So, you are ready to dive into aerial skills but aren’t sure what to start with. Maybe you keep wondering “is aerial silk is harder than pole?”. Either way, this post is here to help! They have some similarities but what it comes down to is where your interests lie.
Different pieces of equipment are hard to use properly in their own way, some more so than others. But with proper training, you can get any of the skills down.
Is Aerial Silk Harder than Pole?
You will probably find aerial silks harder than pole if you are a beginner. Since everything takes place up in the air, they require greater strength and stamina. Yes, flying is great, but climbing and inverting your body requires a little more muscle strength than spinning and using poles on the ground.

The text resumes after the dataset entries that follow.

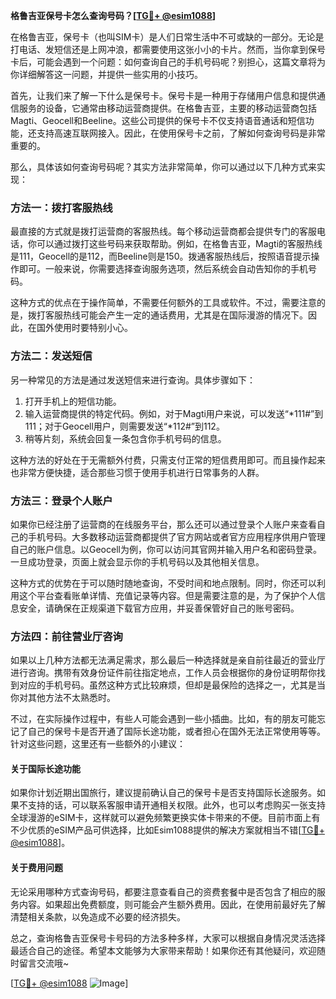 **格鲁吉亚保号卡怎么查询号码？[[TG💪+ @esim1088](https://t.me/s/esim1088)]**

在格鲁吉亚，保号卡（也叫SIM卡）是人们日常生活中不可或缺的一部分。无论是打电话、发短信还是上网冲浪，都需要使用这张小小的卡片。然而，当你拿到保号卡后，可能会遇到一个问题：如何查询自己的手机号码呢？别担心，这篇文章将为你详细解答这一问题，并提供一些实用的小技巧。

首先，让我们来了解一下什么是保号卡。保号卡是一种用于存储用户信息和提供通信服务的设备，它通常由移动运营商提供。在格鲁吉亚，主要的移动运营商包括Magti、Geocell和Beeline。这些公司提供的保号卡不仅支持语音通话和短信功能，还支持高速互联网接入。因此，在使用保号卡之前，了解如何查询号码是非常重要的。

那么，具体该如何查询号码呢？其实方法非常简单，你可以通过以下几种方式来实现：

### 方法一：拨打客服热线

最直接的方式就是拨打运营商的客服热线。每个移动运营商都会提供专门的客服电话，你可以通过拨打这些号码来获取帮助。例如，在格鲁吉亚，Magti的客服热线是111，Geocell的是112，而Beeline则是150。拨通客服热线后，按照语音提示操作即可。一般来说，你需要选择查询服务选项，然后系统会自动告知你的手机号码。

这种方式的优点在于操作简单，不需要任何额外的工具或软件。不过，需要注意的是，拨打客服热线可能会产生一定的通话费用，尤其是在国际漫游的情况下。因此，在国外使用时要特别小心。

### 方法二：发送短信

另一种常见的方法是通过发送短信来进行查询。具体步骤如下：
1. 打开手机上的短信功能。
2. 输入运营商提供的特定代码。例如，对于Magti用户来说，可以发送“*111#”到111；对于Geocell用户，则需要发送“*112#”到112。
3. 稍等片刻，系统会回复一条包含你手机号码的信息。

这种方法的好处在于无需额外付费，只需支付正常的短信费用即可。而且操作起来也非常方便快捷，适合那些习惯于使用手机进行日常事务的人群。

### 方法三：登录个人账户

如果你已经注册了运营商的在线服务平台，那么还可以通过登录个人账户来查看自己的手机号码。大多数移动运营商都提供了官方网站或者官方应用程序供用户管理自己的账户信息。以Geocell为例，你可以访问其官网并输入用户名和密码登录。一旦成功登录，页面上就会显示你的手机号码以及其他相关信息。

这种方式的优势在于可以随时随地查询，不受时间和地点限制。同时，你还可以利用这个平台查看账单详情、充值记录等内容。但是需要注意的是，为了保护个人信息安全，请确保在正规渠道下载官方应用，并妥善保管好自己的账号密码。

### 方法四：前往营业厅咨询

如果以上几种方法都无法满足需求，那么最后一种选择就是亲自前往最近的营业厅进行咨询。携带有效身份证件前往指定地点，工作人员会根据你的身份证明帮你找到对应的手机号码。虽然这种方式比较麻烦，但却是最保险的选择之一，尤其是当你对其他方法不太熟悉时。

不过，在实际操作过程中，有些人可能会遇到一些小插曲。比如，有的朋友可能忘记了自己的保号卡是否开通了国际长途功能，或者担心在国外无法正常使用等等。针对这些问题，这里还有一些额外的小建议：

#### 关于国际长途功能
如果你计划近期出国旅行，建议提前确认自己的保号卡是否支持国际长途服务。如果不支持的话，可以联系客服申请开通相关权限。此外，也可以考虑购买一张支持全球漫游的eSIM卡，这样就可以避免频繁更换实体卡带来的不便。目前市面上有不少优质的eSIM产品可供选择，比如Esim1088提供的解决方案就相当不错[[TG💪+ @esim1088](https://t.me/s/esim1088)]。

#### 关于费用问题
无论采用哪种方式查询号码，都要注意查看自己的资费套餐中是否包含了相应的服务内容。如果超出免费额度，则可能会产生额外费用。因此，在使用前最好先了解清楚相关条款，以免造成不必要的经济损失。

总之，查询格鲁吉亚保号卡号码的方法多种多样，大家可以根据自身情况灵活选择最适合自己的途径。希望本文能够为大家带来帮助！如果你还有其他疑问，欢迎随时留言交流哦~

[[TG💪+ @esim1088](https://t.me/s/esim1088) ![Image](https://i.postimg.cc/4NQfJmqS/Snipaste-2025-05-13-00-14-12.png)]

I believe that you get my point here. All are physically demanding, of course. Silks require more upper body strength since you have to pull up and hold on to your whole body.
Here is what I found when I started aerial after multiple years of pole dancing.

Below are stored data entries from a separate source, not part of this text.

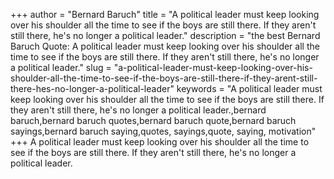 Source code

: +++
author = "Bernard Baruch"
title = "A political leader must keep looking over his shoulder all the time to see if the boys are still there. If they aren't still there, he's no longer a political leader."
description = "the best Bernard Baruch Quote: A political leader must keep looking over his shoulder all the time to see if the boys are still there. If they aren't still there, he's no longer a political leader."
slug = "a-political-leader-must-keep-looking-over-his-shoulder-all-the-time-to-see-if-the-boys-are-still-there-if-they-arent-still-there-hes-no-longer-a-political-leader"
keywords = "A political leader must keep looking over his shoulder all the time to see if the boys are still there. If they aren't still there, he's no longer a political leader.,bernard baruch,bernard baruch quotes,bernard baruch quote,bernard baruch sayings,bernard baruch saying,quotes, sayings,quote, saying, motivation"
+++
A political leader must keep looking over his shoulder all the time to see if the boys are still there. If they aren't still there, he's no longer a political leader.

Aerial Silks Does Not Provide The Stability You Get From A Pole
You realize that climbing a silk is much harder than climbing a pole when you need to get up in your first go. No surprise there. There’s only one problem: they hang like a pole, use a lot of similar moves, so your body thinks, “sure, just invert, hook that leg, but why am I sliding? My leg is hooked, but there’s no skin to stop me from sliding.” The movement is so different, more difficult, and less stable – yet they’re very impressive.
If You Can Only Choose One Would You Go With Silks Or Pole?
Try both! Consider taking a beginner’s class in each activity and see if you fall in love with one or if one interests you more than the others. Both of them can be very challenging, and if you practice them regularly, you’ll grow stronger and more flexible.
In addition, they are all painful in different ways for a beginner. You just have to pick what kind of pain you’re comfortable with.
Sometimes, you are picked by the aerial apparatus. You should treat yourself and try everything you can if you’re in a position to explore and choose. Along the way, you will challenge yourself and hopefully have fun and fall in love with circus!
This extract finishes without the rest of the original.